### Data shown ###

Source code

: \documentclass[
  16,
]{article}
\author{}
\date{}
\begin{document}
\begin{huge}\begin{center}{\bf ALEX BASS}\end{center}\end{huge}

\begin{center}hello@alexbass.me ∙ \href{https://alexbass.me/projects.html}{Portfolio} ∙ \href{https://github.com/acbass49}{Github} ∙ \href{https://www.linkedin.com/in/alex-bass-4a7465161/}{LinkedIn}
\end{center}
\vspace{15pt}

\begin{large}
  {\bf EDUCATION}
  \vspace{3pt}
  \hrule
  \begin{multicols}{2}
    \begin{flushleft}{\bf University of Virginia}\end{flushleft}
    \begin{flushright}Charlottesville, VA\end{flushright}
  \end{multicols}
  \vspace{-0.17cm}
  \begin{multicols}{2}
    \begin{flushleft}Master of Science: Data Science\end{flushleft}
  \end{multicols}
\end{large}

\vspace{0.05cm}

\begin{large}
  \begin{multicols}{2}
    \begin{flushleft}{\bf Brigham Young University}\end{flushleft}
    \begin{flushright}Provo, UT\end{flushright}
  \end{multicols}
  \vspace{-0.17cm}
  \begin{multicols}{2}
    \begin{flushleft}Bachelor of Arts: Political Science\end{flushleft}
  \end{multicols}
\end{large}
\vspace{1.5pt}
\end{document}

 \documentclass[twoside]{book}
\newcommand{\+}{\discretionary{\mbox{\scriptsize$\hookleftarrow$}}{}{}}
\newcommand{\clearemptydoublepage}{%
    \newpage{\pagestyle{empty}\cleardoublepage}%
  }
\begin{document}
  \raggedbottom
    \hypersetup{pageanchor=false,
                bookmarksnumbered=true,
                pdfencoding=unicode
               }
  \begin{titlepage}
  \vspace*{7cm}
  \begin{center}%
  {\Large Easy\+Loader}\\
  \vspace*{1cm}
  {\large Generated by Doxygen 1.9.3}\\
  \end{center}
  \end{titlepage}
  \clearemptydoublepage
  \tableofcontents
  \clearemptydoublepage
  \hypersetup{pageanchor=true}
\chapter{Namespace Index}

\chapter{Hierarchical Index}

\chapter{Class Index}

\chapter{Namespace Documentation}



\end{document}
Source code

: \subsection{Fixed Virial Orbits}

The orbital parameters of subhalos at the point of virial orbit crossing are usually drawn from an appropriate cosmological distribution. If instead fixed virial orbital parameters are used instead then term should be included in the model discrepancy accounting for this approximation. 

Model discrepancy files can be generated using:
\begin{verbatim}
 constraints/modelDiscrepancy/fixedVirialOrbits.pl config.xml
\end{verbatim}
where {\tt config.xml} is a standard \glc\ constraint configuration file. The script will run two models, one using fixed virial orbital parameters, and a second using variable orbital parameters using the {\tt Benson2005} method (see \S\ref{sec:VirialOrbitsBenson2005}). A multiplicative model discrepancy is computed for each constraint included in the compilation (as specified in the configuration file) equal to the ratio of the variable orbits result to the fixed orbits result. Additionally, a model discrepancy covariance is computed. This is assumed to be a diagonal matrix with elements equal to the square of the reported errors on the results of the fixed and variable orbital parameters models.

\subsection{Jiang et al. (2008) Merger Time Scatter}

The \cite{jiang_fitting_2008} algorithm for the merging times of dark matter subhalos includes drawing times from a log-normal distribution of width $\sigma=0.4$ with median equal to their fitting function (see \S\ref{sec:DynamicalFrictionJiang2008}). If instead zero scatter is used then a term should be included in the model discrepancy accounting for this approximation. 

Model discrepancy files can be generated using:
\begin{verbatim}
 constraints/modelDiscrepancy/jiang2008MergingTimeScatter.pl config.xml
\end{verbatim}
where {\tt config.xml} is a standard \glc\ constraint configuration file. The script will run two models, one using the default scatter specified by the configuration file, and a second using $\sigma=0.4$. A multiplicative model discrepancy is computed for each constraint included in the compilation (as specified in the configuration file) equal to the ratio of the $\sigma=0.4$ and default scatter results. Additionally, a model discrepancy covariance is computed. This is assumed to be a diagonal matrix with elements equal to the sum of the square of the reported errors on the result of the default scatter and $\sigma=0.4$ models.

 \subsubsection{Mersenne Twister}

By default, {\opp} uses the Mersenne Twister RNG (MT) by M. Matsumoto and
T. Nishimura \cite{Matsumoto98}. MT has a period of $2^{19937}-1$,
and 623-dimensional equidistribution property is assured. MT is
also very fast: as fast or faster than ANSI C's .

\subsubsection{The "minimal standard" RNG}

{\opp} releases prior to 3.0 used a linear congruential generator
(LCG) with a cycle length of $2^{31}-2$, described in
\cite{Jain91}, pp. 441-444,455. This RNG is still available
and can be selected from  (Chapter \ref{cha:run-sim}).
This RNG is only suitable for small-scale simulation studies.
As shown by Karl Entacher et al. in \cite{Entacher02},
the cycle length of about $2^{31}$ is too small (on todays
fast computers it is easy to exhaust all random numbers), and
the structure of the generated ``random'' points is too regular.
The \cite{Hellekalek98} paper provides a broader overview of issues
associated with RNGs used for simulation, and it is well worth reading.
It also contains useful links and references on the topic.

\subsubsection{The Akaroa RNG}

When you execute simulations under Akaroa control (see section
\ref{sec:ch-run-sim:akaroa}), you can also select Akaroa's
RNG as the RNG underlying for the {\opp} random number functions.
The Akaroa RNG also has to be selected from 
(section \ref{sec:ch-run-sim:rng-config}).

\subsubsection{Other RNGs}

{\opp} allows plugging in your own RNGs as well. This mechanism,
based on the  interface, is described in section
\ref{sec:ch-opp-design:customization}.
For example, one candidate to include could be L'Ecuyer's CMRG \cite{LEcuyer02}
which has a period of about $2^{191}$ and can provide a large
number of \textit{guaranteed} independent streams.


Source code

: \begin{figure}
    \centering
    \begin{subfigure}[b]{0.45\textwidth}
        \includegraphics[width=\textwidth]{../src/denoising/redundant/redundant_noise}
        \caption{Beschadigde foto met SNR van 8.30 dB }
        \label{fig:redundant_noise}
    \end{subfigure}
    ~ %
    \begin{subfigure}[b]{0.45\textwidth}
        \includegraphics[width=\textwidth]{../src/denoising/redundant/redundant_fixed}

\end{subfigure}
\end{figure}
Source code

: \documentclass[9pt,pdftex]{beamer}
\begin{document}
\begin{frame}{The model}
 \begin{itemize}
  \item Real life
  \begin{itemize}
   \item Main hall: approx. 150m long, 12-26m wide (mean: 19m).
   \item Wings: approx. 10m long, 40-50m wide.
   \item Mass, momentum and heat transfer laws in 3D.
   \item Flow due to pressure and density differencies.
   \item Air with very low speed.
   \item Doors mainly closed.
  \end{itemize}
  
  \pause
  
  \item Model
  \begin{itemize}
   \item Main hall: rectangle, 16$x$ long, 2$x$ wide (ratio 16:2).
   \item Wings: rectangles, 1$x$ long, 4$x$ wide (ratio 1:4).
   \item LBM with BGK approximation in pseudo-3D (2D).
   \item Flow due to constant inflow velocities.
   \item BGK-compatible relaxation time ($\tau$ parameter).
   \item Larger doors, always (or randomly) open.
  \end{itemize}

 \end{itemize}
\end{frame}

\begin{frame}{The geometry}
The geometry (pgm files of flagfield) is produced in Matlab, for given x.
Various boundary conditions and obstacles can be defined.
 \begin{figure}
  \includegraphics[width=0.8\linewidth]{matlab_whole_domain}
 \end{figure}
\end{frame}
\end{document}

###

| Your instructions |
Each entry above must be repeated exactly, with nothing dropped.

| Exercise answer |
Source code

: \documentclass[
  16,
]{article}
\author{}
\date{}
\begin{document}
\begin{huge}\begin{center}{\bf ALEX BASS}\end{center}\end{huge}

\begin{center}hello@alexbass.me ∙ \href{https://alexbass.me/projects.html}{Portfolio} ∙ \href{https://github.com/acbass49}{Github} ∙ \href{https://www.linkedin.com/in/alex-bass-4a7465161/}{LinkedIn}
\end{center}
\vspace{15pt}

\begin{large}
  {\bf EDUCATION}
  \vspace{3pt}
  \hrule
  \begin{multicols}{2}
    \begin{flushleft}{\bf University of Virginia}\end{flushleft}
    \begin{flushright}Charlottesville, VA\end{flushright}
  \end{multicols}
  \vspace{-0.17cm}
  \begin{multicols}{2}
    \begin{flushleft}Master of Science: Data Science\end{flushleft}
  \end{multicols}
\end{large}

\vspace{0.05cm}

\begin{large}
  \begin{multicols}{2}
    \begin{flushleft}{\bf Brigham Young University}\end{flushleft}
    \begin{flushright}Provo, UT\end{flushright}
  \end{multicols}
  \vspace{-0.17cm}
  \begin{multicols}{2}
    \begin{flushleft}Bachelor of Arts: Political Science\end{flushleft}
  \end{multicols}
\end{large}
\vspace{1.5pt}
\end{document}

 \documentclass[twoside]{book}
\newcommand{\+}{\discretionary{\mbox{\scriptsize$\hookleftarrow$}}{}{}}
\newcommand{\clearemptydoublepage}{%
    \newpage{\pagestyle{empty}\cleardoublepage}%
  }
\begin{document}
  \raggedbottom
    \hypersetup{pageanchor=false,
                bookmarksnumbered=true,
                pdfencoding=unicode
               }
  \begin{titlepage}
  \vspace*{7cm}
  \begin{center}%
  {\Large Easy\+Loader}\\
  \vspace*{1cm}
  {\large Generated by Doxygen 1.9.3}\\
  \end{center}
  \end{titlepage}
  \clearemptydoublepage
  \tableofcontents
  \clearemptydoublepage
  \hypersetup{pageanchor=true}
\chapter{Namespace Index}

\chapter{Hierarchical Index}

\chapter{Class Index}

\chapter{Namespace Documentation}



\end{document}
Source code

: \subsection{Fixed Virial Orbits}

The orbital parameters of subhalos at the point of virial orbit crossing are usually drawn from an appropriate cosmological distribution. If instead fixed virial orbital parameters are used instead then term should be included in the model discrepancy accounting for this approximation. 

Model discrepancy files can be generated using:
\begin{verbatim}
 constraints/modelDiscrepancy/fixedVirialOrbits.pl config.xml
\end{verbatim}
where {\tt config.xml} is a standard \glc\ constraint configuration file. The script will run two models, one using fixed virial orbital parameters, and a second using variable orbital parameters using the {\tt Benson2005} method (see \S\ref{sec:VirialOrbitsBenson2005}). A multiplicative model discrepancy is computed for each constraint included in the compilation (as specified in the configuration file) equal to the ratio of the variable orbits result to the fixed orbits result. Additionally, a model discrepancy covariance is computed. This is assumed to be a diagonal matrix with elements equal to the square of the reported errors on the results of the fixed and variable orbital parameters models.

\subsection{Jiang et al. (2008) Merger Time Scatter}

The \cite{jiang_fitting_2008} algorithm for the merging times of dark matter subhalos includes drawing times from a log-normal distribution of width $\sigma=0.4$ with median equal to their fitting function (see \S\ref{sec:DynamicalFrictionJiang2008}). If instead zero scatter is used then a term should be included in the model discrepancy accounting for this approximation. 

Model discrepancy files can be generated using:
\begin{verbatim}
 constraints/modelDiscrepancy/jiang2008MergingTimeScatter.pl config.xml
\end{verbatim}
where {\tt config.xml} is a standard \glc\ constraint configuration file. The script will run two models, one using the default scatter specified by the configuration file, and a second using $\sigma=0.4$. A multiplicative model discrepancy is computed for each constraint included in the compilation (as specified in the configuration file) equal to the ratio of the $\sigma=0.4$ and default scatter results. Additionally, a model discrepancy covariance is computed. This is assumed to be a diagonal matrix with elements equal to the sum of the square of the reported errors on the result of the default scatter and $\sigma=0.4$ models.

 \subsubsection{Mersenne Twister}

By default, {\opp} uses the Mersenne Twister RNG (MT) by M. Matsumoto and
T. Nishimura \cite{Matsumoto98}. MT has a period of $2^{19937}-1$,
and 623-dimensional equidistribution property is assured. MT is
also very fast: as fast or faster than ANSI C's .

\subsubsection{The "minimal standard" RNG}

{\opp} releases prior to 3.0 used a linear congruential generator
(LCG) with a cycle length of $2^{31}-2$, described in
\cite{Jain91}, pp. 441-444,455. This RNG is still available
and can be selected from  (Chapter \ref{cha:run-sim}).
This RNG is only suitable for small-scale simulation studies.
As shown by Karl Entacher et al. in \cite{Entacher02},
the cycle length of about $2^{31}$ is too small (on todays
fast computers it is easy to exhaust all random numbers), and
the structure of the generated ``random'' points is too regular.
The \cite{Hellekalek98} paper provides a broader overview of issues
associated with RNGs used for simulation, and it is well worth reading.
It also contains useful links and references on the topic.

\subsubsection{The Akaroa RNG}

When you execute simulations under Akaroa control (see section
\ref{sec:ch-run-sim:akaroa}), you can also select Akaroa's
RNG as the RNG underlying for the {\opp} random number functions.
The Akaroa RNG also has to be selected from 
(section \ref{sec:ch-run-sim:rng-config}).

\subsubsection{Other RNGs}

{\opp} allows plugging in your own RNGs as well. This mechanism,
based on the  interface, is described in section
\ref{sec:ch-opp-design:customization}.
For example, one candidate to include could be L'Ecuyer's CMRG \cite{LEcuyer02}
which has a period of about $2^{191}$ and can provide a large
number of \textit{guaranteed} independent streams.


Source code

: \begin{figure}
    \centering
    \begin{subfigure}[b]{0.45\textwidth}
        \includegraphics[width=\textwidth]{../src/denoising/redundant/redundant_noise}
        \caption{Beschadigde foto met SNR van 8.30 dB }
        \label{fig:redundant_noise}
    \end{subfigure}
    ~ %
    \begin{subfigure}[b]{0.45\textwidth}
        \includegraphics[width=\textwidth]{../src/denoising/redundant/redundant_fixed}

\end{subfigure}
\end{figure}
Source code

: \documentclass[9pt,pdftex]{beamer}
\begin{document}
\begin{frame}{The model}
 \begin{itemize}
  \item Real life
  \begin{itemize}
   \item Main hall: approx. 150m long, 12-26m wide (mean: 19m).
   \item Wings: approx. 10m long, 40-50m wide.
   \item Mass, momentum and heat transfer laws in 3D.
   \item Flow due to pressure and density differencies.
   \item Air with very low speed.
   \item Doors mainly closed.
  \end{itemize}
  
  \pause
  
  \item Model
  \begin{itemize}
   \item Main hall: rectangle, 16$x$ long, 2$x$ wide (ratio 16:2).
   \item Wings: rectangles, 1$x$ long, 4$x$ wide (ratio 1:4).
   \item LBM with BGK approximation in pseudo-3D (2D).
   \item Flow due to constant inflow velocities.
   \item BGK-compatible relaxation time ($\tau$ parameter).
   \item Larger doors, always (or randomly) open.
  \end{itemize}

 \end{itemize}
\end{frame}

\begin{frame}{The geometry}
The geometry (pgm files of flagfield) is produced in Matlab, for given x.
Various boundary conditions and obstacles can be defined.
 \begin{figure}
  \includegraphics[width=0.8\linewidth]{matlab_whole_domain}
 \end{figure}
\end{frame}
\end{document}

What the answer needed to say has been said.